Languages, An Introduction

Introduction

You may think of a language as English or French, or perhaps perl or java, but there is a formal definition that is much more general. It encompasses these languages, and other, abstract languages such as the prime numbers, or the valid proofs of the 4 color theorem.

Start with a finite set, which is called the alphabet. Consider all finite ordered strings, i.e. finite tuples, drawn from this alphabet. A language is any well defined subset of these strings. Each finite string in the language is called a word.

If the alphabet contains the 26 English letters, a language might be the set of words with no vowels.
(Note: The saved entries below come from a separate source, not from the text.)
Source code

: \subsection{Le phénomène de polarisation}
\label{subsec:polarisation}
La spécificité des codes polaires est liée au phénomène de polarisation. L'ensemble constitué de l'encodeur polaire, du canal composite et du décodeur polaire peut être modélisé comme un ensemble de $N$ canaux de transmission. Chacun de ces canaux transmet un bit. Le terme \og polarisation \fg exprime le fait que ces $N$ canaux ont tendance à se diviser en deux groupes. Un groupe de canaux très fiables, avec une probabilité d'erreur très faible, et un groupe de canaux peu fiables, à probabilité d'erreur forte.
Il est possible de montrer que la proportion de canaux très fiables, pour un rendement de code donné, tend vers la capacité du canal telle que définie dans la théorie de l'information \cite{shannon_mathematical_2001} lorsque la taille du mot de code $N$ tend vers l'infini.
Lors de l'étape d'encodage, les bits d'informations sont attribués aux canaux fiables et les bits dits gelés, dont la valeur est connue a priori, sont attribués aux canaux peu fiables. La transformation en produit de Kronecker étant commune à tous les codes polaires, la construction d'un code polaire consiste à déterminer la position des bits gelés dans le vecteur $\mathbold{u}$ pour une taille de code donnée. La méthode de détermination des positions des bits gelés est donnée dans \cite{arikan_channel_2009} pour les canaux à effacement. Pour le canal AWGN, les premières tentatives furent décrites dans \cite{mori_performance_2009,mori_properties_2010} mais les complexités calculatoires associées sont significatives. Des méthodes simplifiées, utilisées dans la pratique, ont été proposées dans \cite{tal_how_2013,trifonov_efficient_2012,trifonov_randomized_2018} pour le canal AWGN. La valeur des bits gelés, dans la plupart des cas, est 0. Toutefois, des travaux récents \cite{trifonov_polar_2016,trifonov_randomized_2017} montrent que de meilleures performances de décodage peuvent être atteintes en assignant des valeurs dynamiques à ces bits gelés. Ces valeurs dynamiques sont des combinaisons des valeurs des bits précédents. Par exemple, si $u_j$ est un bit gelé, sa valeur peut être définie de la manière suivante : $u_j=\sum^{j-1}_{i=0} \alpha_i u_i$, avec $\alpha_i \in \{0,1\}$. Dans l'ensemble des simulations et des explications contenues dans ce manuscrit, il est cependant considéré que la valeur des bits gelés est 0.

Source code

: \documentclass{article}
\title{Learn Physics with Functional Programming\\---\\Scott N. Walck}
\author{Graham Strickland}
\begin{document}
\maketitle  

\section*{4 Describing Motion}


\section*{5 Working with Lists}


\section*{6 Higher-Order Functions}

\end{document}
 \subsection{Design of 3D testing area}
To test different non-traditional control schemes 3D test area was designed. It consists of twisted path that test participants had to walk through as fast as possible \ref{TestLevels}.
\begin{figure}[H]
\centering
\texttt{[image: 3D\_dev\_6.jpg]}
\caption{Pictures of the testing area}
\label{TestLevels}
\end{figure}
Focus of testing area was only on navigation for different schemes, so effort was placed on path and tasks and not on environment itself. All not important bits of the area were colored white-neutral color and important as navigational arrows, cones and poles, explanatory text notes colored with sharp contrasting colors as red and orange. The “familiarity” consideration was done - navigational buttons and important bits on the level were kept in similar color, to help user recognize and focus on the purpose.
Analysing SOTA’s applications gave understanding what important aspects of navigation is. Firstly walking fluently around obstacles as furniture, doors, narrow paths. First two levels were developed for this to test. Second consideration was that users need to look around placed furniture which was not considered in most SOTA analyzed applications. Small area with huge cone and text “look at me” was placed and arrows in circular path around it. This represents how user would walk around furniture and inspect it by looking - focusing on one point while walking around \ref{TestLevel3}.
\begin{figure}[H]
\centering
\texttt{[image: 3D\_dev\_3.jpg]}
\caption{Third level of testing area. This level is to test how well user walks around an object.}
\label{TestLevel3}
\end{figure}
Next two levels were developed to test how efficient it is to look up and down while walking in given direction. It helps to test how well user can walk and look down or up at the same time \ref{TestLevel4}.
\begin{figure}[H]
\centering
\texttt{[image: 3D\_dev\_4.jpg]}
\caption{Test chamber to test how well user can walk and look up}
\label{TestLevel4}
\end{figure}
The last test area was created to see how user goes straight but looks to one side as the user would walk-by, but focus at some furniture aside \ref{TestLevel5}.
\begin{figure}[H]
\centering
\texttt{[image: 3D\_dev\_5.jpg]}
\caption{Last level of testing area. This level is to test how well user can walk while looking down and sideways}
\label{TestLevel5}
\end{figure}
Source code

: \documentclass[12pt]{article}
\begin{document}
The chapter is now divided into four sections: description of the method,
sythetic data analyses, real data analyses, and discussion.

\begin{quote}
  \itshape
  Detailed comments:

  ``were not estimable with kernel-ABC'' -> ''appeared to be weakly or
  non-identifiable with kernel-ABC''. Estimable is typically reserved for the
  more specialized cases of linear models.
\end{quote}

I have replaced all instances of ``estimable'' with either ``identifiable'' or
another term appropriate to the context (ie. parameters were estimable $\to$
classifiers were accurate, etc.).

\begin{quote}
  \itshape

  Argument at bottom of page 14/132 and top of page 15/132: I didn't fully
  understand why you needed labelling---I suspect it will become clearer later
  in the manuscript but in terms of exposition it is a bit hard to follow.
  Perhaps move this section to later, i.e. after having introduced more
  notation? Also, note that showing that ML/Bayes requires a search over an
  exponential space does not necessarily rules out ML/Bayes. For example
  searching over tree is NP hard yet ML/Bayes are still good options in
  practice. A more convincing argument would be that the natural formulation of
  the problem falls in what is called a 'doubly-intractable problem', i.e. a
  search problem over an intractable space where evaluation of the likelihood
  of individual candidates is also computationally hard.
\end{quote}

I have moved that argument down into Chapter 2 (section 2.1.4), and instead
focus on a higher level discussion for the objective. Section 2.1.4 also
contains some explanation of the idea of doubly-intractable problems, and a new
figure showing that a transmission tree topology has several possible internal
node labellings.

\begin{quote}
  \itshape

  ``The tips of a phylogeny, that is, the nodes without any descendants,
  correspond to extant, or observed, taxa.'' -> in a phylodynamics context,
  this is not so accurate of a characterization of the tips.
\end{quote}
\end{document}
There is a formula, in logic, that says: "word in language iff there is no letter in word such that letter = A E I O or U." This formula reduces the list of all possible strings down to a subset, the strings with no vowels, which becomes a well defined language.

Here's another example. Let the alphabet contain 0 and 1, and describe the language of prime numbers. "Include(word) iff there are no strings p and q such that p×q = word, except where p or q is 1." Well it is not at all clear that p×q can be written as an expression in logic, in the context of set theory, but let me put that question aside for the moment.

We will see that languages fall into various classes, according to their complexity. Some languages can be parsed, i.e. interpreted, by a very simple state machine. Others require the human brain, or something comparable.

Languages also have many representations: machines that recognize them, expressions that describe them, and grammars that generate them.